(Stored items from a collection)
- - - -

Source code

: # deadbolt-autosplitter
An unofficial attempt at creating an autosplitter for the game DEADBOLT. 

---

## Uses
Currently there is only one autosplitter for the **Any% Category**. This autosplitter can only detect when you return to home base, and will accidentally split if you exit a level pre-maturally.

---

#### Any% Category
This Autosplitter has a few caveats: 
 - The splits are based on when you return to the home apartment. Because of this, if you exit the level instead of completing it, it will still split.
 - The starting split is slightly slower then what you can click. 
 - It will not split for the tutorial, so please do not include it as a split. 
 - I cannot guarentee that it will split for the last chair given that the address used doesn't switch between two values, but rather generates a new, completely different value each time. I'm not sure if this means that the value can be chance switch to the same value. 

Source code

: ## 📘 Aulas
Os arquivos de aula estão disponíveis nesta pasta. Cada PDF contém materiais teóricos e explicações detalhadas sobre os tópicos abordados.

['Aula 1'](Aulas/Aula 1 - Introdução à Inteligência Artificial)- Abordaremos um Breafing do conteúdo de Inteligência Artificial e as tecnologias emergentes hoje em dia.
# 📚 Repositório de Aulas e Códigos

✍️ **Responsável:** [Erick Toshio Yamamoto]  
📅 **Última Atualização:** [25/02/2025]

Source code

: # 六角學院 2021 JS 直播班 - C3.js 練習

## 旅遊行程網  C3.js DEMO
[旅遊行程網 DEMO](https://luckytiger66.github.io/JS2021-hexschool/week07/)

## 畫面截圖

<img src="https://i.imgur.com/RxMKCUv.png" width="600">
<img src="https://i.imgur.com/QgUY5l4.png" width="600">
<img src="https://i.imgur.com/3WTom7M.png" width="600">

- - - -

### What you have to do
Show the lines of the records above that mention "Aulas".

### Solved exercise
: ## 📘 Aulas
['Aula 1'](Aulas/Aula 1 - Introdução à Inteligência Artificial)- Abordaremos um Breafing do conteúdo de Inteligência Artificial e as tecnologias emergentes hoje em dia.
# 📚 Repositório de Aulas e Códigos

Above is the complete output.